You don't say good morning to your love, or goodnight to your children. You don't answer the phone. All your emails are checked through a filter before you read them. You've abandoned books, films and games. You don't listen to the radio. You don't watch the news.
Not everyone is as careful, which you guess is why this thing is still about. On the tram to work you keep your headphones on, blasting lyricless music as loud as it'll go. Once, you saw a bunch of rich, young guys laughing together. Carefree. You suppose they can be, on the back of everyone else's silence. As long as one of them hasn't got it. But you couldn't know that, so you turn your eyes away.
At the office you keep your head down. All communication comes through a chatbox on your computer, designed, you assume, by one of the infected. It filters out the word. No one speaks. But the work continues. It must keep its original pace, you are told. How, exactly, they are less forthcoming about. For someone who works with words, now's a deadly time.

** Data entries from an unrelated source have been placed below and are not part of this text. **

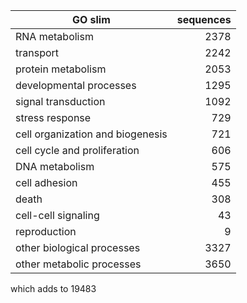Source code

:
GO slim                                 | sequences           |
----------------------------------------|--------------------:|
RNA metabolism |2378
transport |2242
protein metabolism |2053
developmental processes |1295
signal transduction |1092
stress response |729
cell organization and biogenesis |721
cell cycle and proliferation |606
DNA metabolism |575
cell adhesion |455
death |308
cell-cell signaling |43
reproduction |9
other biological processes |3327
other metabolic processes |3650
which adds to 19483
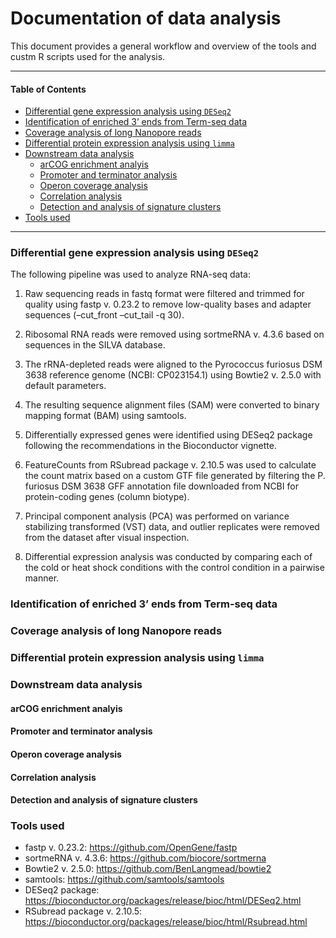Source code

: Documentation of data analysis
================


This document provides a general workflow and overview of the tools and
custm R scripts used for the analysis.

------------------------------------------------------------------------

#### Table of Contents

- <a href="#differential-gene-expression-analysis-using-deseq2"
  id="toc-differential-gene-expression-analysis-using-deseq2">Differential
  gene expression analysis using <code>DESeq2</code></a>
- <a href="#identification-of-enriched-3-ends-from-term-seq-data"
  id="toc-identification-of-enriched-3-ends-from-term-seq-data">Identification
  of enriched 3’ ends from Term-seq data</a>
- <a href="#coverage-analysis-of-long-nanopore-reads"
  id="toc-coverage-analysis-of-long-nanopore-reads">Coverage analysis of
  long Nanopore reads</a>
- <a href="#differential-protein-expression-analysis-using-limma"
  id="toc-differential-protein-expression-analysis-using-limma">Differential
  protein expression analysis using <code>limma</code></a>
- <a href="#downstream-data-analysis"
  id="toc-downstream-data-analysis">Downstream data analysis</a>
  - <a href="#arcog-enrichment-analyis"
    id="toc-arcog-enrichment-analyis">arCOG enrichment analyis</a>
  - <a href="#promoter-and-terminator-analysis"
    id="toc-promoter-and-terminator-analysis">Promoter and terminator
    analysis</a>
  - <a href="#operon-coverage-analysis"
    id="toc-operon-coverage-analysis">Operon coverage analysis</a>
  - <a href="#correlation-analysis"
    id="toc-correlation-analysis">Correlation analysis</a>
  - <a href="#detection-and-analysis-of-signature-clusters"
    id="toc-detection-and-analysis-of-signature-clusters">Detection and
    analysis of signature clusters</a>
- <a href="#tools-used" id="toc-tools-used">Tools used</a>

------------------------------------------------------------------------

### Differential gene expression analysis using `DESeq2`

The following pipeline was used to analyze RNA-seq data:

1.  Raw sequencing reads in fastq format were filtered and trimmed for
    quality using fastp v. 0.23.2 to remove low-quality bases and
    adapter sequences (–cut_front –cut_tail -q 30).

2.  Ribosomal RNA reads were removed using sortmeRNA v. 4.3.6 based on
    sequences in the SILVA database.  

3.  The rRNA-depleted reads were aligned to the Pyrococcus furiosus DSM
    3638 reference genome (NCBI: CP023154.1) using Bowtie2 v. 2.5.0 with
    default parameters.

4.  The resulting sequence alignment files (SAM) were converted to
    binary mapping format (BAM) using samtools.

5.  Differentially expressed genes were identified using DESeq2 package
    following the recommendations in the Bioconductor vignette.

6.  FeatureCounts from RSubread package v. 2.10.5 was used to calculate
    the count matrix based on a custom GTF file generated by filtering
    the P. furiosus DSM 3638 GFF annotation file downloaded from NCBI
    for protein-coding genes (column biotype).

7.  Principal component analysis (PCA) was performed on variance
    stabilizing transformed (VST) data, and outlier replicates were
    removed from the dataset after visual inspection.

8.  Differential expression analysis was conducted by comparing each of
    the cold or heat shock conditions with the control condition in a
    pairwise manner.

### Identification of enriched 3’ ends from Term-seq data

### Coverage analysis of long Nanopore reads

### Differential protein expression analysis using `limma`

### Downstream data analysis

#### arCOG enrichment analyis

#### Promoter and terminator analysis

#### Operon coverage analysis

#### Correlation analysis

#### Detection and analysis of signature clusters

### Tools used

- fastp v. 0.23.2: <https://github.com/OpenGene/fastp>
- sortmeRNA v. 4.3.6: <https://github.com/biocore/sortmerna>
- Bowtie2 v. 2.5.0: <https://github.com/BenLangmead/bowtie2>
- samtools: <https://github.com/samtools/samtools>
- DESeq2 package:
  <https://bioconductor.org/packages/release/bioc/html/DESeq2.html>
- RSubread package v. 2.10.5:
  <https://bioconductor.org/packages/release/bioc/html/Rsubread.html>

Despite the danger, you must write. If you type the word in a vacuum, will it be infectious? Nobody knows. Just as nobody knows what the word is. How can they? To know it is to be infected. So only the terminally ill know what it is, as if that's any consolation. Makes you wonder why there's no filter on your word processor. Surely the infected could make one? Unless they can't. Maybe the chatbox filter does nothing. Maybe they just need you to keep working. You don't know why. Nobody reads anymore.
As to what it does, that word. Simple. Once you know it, your next hundred words are your last.